Pick out each line of the records that includes the string "true", and copy it.

============================================================

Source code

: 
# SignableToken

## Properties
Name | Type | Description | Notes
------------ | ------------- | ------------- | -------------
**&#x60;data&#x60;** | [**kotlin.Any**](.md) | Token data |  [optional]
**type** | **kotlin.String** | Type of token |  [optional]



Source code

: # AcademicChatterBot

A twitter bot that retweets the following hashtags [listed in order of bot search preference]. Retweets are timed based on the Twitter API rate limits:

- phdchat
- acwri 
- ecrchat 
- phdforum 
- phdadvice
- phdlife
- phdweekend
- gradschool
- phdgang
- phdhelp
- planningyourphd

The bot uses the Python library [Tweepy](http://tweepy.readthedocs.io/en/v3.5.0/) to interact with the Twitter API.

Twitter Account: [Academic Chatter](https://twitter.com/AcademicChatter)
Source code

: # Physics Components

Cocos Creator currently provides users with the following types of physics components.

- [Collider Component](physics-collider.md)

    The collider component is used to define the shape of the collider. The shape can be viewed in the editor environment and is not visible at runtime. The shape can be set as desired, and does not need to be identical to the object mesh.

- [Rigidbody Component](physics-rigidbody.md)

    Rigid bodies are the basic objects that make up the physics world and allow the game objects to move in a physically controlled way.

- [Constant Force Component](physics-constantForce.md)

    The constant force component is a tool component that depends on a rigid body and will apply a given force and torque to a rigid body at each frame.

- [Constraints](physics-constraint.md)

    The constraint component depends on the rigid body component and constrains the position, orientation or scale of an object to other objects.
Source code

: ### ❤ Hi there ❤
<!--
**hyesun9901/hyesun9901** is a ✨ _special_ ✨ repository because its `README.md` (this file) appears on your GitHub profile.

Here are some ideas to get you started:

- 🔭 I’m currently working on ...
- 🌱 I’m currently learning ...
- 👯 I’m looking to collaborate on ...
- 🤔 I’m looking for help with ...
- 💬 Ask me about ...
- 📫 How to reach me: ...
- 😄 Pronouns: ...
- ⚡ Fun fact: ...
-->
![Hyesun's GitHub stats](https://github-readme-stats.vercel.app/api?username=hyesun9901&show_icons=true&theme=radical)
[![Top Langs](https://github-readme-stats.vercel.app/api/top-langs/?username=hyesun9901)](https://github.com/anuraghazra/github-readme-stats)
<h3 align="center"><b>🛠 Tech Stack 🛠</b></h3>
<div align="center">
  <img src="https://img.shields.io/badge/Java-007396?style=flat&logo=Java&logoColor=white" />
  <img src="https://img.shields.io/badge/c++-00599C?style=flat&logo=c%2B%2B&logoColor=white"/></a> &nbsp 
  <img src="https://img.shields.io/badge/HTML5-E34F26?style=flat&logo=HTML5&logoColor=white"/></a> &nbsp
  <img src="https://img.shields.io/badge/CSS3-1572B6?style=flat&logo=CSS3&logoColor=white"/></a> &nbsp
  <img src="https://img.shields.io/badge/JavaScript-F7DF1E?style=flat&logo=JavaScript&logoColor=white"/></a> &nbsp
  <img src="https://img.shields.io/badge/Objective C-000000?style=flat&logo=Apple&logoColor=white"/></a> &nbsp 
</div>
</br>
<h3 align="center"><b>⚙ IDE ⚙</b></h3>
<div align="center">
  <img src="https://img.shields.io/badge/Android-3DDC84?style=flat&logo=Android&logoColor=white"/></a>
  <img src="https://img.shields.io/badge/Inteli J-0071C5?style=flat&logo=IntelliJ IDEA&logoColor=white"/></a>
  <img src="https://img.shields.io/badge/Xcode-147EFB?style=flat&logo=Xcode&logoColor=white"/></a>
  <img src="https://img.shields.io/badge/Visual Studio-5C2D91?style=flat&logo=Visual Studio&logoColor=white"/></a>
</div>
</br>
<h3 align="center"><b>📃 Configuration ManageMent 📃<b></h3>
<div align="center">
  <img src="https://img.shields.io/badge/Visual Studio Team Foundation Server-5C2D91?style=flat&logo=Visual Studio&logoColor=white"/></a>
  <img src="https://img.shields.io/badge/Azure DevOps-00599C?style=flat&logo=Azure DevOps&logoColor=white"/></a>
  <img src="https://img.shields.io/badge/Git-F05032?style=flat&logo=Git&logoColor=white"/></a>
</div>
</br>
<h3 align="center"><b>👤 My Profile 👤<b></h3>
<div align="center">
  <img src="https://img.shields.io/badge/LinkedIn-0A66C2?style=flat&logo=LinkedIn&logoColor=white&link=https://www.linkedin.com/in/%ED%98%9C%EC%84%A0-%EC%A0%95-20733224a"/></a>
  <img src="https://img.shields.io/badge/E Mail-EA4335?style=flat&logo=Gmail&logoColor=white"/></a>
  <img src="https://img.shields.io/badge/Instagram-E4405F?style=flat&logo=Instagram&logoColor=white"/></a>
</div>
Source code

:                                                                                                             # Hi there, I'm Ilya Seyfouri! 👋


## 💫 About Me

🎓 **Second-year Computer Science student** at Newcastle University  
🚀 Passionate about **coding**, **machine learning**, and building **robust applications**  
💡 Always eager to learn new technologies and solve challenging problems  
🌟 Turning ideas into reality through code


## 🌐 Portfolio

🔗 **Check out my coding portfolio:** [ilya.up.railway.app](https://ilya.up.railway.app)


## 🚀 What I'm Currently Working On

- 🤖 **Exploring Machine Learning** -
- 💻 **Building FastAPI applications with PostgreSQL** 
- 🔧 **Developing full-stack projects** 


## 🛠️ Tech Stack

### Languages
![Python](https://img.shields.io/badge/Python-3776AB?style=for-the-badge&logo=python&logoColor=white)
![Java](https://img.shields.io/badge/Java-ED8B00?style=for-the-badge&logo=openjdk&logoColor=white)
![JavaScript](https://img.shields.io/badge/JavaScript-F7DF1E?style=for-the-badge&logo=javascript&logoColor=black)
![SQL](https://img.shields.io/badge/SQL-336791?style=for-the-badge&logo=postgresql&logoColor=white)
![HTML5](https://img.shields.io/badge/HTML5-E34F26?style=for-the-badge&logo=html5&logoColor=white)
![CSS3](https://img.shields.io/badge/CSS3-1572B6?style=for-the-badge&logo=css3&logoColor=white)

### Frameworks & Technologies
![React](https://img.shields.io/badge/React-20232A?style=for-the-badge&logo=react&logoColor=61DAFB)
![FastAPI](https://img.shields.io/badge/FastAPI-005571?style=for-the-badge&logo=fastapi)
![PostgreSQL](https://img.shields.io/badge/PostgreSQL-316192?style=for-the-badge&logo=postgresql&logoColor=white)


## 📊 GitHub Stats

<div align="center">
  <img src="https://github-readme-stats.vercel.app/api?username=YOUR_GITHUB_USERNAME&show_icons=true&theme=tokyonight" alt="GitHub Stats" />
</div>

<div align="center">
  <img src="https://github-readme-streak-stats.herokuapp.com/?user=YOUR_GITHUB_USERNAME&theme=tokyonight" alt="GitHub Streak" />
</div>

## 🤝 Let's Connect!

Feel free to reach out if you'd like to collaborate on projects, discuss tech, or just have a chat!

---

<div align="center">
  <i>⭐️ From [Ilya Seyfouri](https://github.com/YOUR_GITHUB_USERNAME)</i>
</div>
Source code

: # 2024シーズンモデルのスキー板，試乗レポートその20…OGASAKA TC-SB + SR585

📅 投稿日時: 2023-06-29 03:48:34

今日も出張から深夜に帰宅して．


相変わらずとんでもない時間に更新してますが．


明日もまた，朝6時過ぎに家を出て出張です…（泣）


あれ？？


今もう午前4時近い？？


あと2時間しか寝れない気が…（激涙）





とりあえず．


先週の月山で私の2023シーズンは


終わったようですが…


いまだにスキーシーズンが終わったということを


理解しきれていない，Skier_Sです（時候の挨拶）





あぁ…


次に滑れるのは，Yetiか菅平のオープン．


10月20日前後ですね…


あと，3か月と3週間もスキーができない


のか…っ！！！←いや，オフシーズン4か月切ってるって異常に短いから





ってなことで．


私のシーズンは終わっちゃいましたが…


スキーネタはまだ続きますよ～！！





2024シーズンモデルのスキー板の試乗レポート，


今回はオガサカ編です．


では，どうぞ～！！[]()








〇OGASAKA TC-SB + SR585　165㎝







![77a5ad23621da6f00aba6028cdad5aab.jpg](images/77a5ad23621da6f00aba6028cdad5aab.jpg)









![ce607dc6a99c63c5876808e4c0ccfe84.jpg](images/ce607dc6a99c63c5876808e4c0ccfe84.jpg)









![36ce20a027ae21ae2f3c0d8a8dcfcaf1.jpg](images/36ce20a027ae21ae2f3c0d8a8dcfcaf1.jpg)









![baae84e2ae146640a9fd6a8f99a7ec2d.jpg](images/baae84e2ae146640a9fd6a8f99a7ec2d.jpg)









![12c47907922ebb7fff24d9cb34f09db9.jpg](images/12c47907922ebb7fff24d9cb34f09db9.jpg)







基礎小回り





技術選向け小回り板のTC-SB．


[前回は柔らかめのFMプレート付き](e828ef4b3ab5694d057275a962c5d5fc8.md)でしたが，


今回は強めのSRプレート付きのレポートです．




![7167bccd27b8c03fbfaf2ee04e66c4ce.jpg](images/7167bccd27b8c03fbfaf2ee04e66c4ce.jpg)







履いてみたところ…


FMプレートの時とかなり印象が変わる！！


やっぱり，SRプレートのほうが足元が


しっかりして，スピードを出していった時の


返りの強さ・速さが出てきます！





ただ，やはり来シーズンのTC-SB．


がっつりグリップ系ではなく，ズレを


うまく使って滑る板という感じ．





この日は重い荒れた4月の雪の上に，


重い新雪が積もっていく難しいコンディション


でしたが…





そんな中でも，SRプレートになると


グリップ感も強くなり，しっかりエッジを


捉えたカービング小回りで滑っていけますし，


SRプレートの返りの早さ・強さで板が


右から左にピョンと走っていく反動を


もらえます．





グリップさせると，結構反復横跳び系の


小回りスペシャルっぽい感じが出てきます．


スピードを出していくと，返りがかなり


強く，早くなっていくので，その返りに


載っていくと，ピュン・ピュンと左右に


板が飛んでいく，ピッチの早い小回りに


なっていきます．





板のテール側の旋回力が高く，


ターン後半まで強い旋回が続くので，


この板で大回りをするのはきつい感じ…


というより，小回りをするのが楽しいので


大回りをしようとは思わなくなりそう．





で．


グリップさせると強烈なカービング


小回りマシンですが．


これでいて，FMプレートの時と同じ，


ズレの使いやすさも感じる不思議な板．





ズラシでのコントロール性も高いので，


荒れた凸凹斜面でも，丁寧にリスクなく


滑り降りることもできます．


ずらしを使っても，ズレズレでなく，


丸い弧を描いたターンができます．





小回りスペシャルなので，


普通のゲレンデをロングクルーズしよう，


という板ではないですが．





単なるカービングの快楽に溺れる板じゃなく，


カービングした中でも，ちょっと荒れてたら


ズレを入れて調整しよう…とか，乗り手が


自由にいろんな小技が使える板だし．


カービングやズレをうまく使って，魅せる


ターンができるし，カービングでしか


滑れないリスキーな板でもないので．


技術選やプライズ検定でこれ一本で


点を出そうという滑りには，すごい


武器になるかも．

============================================================

## Task response
![Hyesun's GitHub stats](https://github-readme-stats.vercel.app/api?username=hyesun9901&show_icons=true&theme=radical)
  <img src="https://github-readme-stats.vercel.app/api?username=YOUR_GITHUB_USERNAME&show_icons=true&theme=tokyonight" alt="GitHub Stats" />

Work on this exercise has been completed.